Latent Interactive A2C for Improved RL in Open Many-Agent Systems
- URL: http://arxiv.org/abs/2305.05159v1
- Date: Tue, 9 May 2023 04:03:40 GMT
- Title: Latent Interactive A2C for Improved RL in Open Many-Agent Systems
- Authors: Keyang He, Prashant Doshi, Bikramjit Banerjee
- Abstract summary: Interactive advantage actor critic (IA2C) engages in decentralized training and decentralized execution.

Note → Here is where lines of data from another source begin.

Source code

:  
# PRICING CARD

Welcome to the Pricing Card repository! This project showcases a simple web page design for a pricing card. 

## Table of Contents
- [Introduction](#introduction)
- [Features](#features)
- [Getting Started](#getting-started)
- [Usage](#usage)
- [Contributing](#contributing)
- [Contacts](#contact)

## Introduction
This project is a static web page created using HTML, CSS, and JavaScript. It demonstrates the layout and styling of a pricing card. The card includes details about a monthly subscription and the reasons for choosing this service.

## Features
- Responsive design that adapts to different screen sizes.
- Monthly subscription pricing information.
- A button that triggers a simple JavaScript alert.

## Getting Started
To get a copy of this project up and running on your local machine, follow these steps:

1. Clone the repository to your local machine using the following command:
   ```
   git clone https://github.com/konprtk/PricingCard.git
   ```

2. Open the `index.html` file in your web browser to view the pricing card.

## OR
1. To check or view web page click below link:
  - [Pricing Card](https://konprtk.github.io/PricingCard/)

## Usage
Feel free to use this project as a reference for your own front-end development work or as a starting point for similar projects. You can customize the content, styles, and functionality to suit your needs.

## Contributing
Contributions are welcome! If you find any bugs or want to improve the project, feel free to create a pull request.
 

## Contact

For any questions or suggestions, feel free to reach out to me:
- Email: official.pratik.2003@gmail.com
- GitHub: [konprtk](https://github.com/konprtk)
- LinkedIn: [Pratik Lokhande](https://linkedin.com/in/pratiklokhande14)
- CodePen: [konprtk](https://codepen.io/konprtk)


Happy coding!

We present the latent IA2C that utilizes an encoder-decoder architecture to learn a latent representation of the hidden state and other agents' actions.
Our experiments in two domains -- each populated by many agents -- reveal that the latent IA2C significantly improves sample efficiency by reducing variance and converging faster.
- Score: 12.41853254173419
- License: http://arxiv.org/licenses/nonexclusive-distrib/1.0/
- Abstract: There is a prevalence of multiagent reinforcement learning (MARL) methods
that engage in centralized training. But, these methods involve obtaining
various types of information from the other agents, which may not be feasible
in competitive or adversarial settings. A recent method, the interactive
advantage actor critic (IA2C), engages in decentralized training coupled with
decentralized execution, aiming to predict the other agents' actions from
possibly noisy observations. In this paper, we present the latent IA2C that
utilizes an encoder-decoder architecture to learn a latent representation of
the hidden state and other agents' actions. Our experiments in two domains --
each populated by many agents -- reveal that the latent IA2C significantly
improves sample efficiency by reducing variance and converging faster.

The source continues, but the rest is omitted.